→ Dataset records
------------------------------------

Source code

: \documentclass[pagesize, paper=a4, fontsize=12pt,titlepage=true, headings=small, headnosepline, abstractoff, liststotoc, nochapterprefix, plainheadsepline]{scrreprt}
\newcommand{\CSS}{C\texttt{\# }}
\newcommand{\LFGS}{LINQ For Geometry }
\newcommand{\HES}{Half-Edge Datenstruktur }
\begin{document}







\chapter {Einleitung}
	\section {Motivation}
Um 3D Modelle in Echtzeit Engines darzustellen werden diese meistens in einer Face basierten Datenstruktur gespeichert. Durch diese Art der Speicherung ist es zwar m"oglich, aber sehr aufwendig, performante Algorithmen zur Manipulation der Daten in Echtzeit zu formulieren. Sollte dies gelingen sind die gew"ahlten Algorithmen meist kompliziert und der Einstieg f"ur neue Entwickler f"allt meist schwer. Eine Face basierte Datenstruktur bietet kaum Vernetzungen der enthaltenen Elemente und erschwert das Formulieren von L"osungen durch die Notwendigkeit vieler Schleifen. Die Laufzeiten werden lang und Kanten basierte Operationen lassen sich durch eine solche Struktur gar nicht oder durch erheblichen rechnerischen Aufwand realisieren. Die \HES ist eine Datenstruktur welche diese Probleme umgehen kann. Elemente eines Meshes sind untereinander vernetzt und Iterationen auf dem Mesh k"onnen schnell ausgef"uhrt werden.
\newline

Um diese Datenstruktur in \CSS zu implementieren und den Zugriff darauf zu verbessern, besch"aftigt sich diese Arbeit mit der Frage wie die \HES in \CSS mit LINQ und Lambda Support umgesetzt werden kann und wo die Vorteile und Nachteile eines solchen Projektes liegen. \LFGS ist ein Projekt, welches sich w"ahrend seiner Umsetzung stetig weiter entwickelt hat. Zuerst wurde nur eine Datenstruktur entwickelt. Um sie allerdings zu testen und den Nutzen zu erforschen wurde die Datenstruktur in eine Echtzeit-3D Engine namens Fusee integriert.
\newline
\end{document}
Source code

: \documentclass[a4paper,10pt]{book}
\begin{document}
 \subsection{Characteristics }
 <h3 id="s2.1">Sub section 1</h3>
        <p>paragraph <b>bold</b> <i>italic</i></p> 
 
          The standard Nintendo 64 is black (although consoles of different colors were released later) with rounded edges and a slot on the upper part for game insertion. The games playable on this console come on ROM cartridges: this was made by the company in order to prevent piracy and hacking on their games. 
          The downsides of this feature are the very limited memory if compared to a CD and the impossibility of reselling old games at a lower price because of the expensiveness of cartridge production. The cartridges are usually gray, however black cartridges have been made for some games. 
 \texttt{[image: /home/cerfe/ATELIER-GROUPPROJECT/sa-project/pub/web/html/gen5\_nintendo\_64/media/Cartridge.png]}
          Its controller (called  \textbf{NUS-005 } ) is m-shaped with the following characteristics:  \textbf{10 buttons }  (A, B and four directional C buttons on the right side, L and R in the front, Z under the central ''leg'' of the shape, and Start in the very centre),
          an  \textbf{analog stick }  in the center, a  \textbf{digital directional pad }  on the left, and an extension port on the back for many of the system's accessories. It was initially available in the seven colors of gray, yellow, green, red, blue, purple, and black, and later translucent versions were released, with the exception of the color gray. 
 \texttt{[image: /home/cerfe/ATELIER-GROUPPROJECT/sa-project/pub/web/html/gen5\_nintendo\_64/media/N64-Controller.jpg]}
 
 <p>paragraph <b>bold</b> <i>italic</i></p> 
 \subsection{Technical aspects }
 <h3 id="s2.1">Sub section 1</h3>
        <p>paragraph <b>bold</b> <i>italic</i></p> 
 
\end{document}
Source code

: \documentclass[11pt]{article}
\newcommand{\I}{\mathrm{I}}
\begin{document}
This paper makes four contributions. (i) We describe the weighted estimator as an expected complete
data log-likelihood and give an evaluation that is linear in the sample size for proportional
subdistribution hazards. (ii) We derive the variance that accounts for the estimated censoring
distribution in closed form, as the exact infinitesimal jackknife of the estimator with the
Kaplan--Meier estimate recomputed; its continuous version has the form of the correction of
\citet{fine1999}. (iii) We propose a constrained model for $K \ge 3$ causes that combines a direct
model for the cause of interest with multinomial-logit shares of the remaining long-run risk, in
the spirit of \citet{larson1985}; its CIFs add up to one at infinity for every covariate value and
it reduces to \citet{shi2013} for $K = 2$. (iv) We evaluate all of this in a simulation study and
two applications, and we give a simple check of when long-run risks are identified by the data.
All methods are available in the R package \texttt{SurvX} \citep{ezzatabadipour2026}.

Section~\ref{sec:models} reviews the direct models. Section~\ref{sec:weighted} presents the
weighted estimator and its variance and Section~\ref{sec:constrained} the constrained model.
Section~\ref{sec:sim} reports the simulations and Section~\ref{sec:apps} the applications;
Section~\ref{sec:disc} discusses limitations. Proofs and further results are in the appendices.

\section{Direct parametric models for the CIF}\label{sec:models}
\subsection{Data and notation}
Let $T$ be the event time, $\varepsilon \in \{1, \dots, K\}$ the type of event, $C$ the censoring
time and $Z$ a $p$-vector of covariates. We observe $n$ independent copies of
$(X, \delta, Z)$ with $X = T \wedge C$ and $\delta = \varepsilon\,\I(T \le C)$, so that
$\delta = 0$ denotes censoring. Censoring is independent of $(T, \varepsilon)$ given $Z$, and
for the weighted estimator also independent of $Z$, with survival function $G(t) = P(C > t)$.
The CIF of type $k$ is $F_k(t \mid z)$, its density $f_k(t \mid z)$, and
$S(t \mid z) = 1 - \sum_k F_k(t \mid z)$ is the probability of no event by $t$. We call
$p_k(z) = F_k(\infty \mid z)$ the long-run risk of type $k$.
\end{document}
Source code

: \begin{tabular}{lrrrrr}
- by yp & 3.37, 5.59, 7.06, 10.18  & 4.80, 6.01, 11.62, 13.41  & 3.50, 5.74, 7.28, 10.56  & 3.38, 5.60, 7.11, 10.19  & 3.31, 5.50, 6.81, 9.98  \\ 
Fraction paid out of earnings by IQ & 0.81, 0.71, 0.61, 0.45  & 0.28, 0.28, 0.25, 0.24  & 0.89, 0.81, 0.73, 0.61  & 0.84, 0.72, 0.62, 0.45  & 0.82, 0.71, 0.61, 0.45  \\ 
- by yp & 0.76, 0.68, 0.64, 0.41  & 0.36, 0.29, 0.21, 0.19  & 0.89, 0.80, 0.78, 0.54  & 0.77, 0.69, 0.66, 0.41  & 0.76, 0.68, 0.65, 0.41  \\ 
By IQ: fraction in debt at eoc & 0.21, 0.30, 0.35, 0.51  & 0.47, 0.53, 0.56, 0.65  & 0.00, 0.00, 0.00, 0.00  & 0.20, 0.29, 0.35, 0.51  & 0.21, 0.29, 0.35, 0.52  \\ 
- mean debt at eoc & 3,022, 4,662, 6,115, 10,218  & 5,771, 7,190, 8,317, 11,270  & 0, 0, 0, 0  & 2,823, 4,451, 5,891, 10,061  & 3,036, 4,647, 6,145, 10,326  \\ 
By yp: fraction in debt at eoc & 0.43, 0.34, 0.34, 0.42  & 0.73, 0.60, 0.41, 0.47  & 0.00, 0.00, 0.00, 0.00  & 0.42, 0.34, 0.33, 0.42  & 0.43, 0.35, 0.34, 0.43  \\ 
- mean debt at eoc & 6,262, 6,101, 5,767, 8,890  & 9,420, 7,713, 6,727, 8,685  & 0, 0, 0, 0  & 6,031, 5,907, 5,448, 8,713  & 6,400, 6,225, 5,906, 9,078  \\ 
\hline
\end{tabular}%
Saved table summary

------------------------------------

→ The task
Your response should be the lines of the entries above that include the string "image".

→ Response area
 \texttt{[image: /home/cerfe/ATELIER-GROUPPROJECT/sa-project/pub/web/html/gen5\_nintendo\_64/media/Cartridge.png]}
 \texttt{[image: /home/cerfe/ATELIER-GROUPPROJECT/sa-project/pub/web/html/gen5\_nintendo\_64/media/N64-Controller.jpg]}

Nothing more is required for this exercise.